**Directions:** Report back each line of the records that contains the string "función".

**Task material:**
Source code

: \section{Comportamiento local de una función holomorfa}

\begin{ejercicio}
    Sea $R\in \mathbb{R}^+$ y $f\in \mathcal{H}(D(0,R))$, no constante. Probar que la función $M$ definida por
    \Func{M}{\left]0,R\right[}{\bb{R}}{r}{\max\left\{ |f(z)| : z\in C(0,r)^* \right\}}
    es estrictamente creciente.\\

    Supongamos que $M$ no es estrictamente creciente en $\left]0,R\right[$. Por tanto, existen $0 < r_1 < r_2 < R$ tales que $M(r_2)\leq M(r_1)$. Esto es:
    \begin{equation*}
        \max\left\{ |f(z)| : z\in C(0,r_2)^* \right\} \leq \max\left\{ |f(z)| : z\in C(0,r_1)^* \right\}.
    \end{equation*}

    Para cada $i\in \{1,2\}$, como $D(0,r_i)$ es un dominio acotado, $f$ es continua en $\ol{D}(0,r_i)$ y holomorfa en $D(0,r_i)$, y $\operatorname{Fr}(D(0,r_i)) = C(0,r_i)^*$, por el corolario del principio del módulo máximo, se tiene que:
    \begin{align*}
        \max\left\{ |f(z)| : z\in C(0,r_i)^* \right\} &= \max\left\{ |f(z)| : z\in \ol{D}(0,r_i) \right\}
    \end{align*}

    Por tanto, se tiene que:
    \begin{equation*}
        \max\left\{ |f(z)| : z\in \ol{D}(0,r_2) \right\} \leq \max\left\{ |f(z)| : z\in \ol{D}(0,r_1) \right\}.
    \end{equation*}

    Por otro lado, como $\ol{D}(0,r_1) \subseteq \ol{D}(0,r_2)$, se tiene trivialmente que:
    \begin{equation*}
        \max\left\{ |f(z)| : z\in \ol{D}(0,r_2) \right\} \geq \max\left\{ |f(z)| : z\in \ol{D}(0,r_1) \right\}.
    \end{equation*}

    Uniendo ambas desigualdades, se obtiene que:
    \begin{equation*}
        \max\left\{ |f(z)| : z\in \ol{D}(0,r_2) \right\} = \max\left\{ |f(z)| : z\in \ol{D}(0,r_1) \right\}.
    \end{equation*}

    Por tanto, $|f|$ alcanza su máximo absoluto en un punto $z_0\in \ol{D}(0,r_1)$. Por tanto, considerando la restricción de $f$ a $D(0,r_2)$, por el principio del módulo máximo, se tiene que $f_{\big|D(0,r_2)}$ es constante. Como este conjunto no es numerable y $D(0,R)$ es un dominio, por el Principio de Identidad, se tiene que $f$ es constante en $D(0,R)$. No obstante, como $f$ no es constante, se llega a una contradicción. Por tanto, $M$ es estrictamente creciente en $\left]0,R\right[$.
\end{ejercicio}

**Solved exercise:**
: \section{Comportamiento local de una función holomorfa}
    Sea $R\in \mathbb{R}^+$ y $f\in \mathcal{H}(D(0,R))$, no constante. Probar que la función $M$ definida por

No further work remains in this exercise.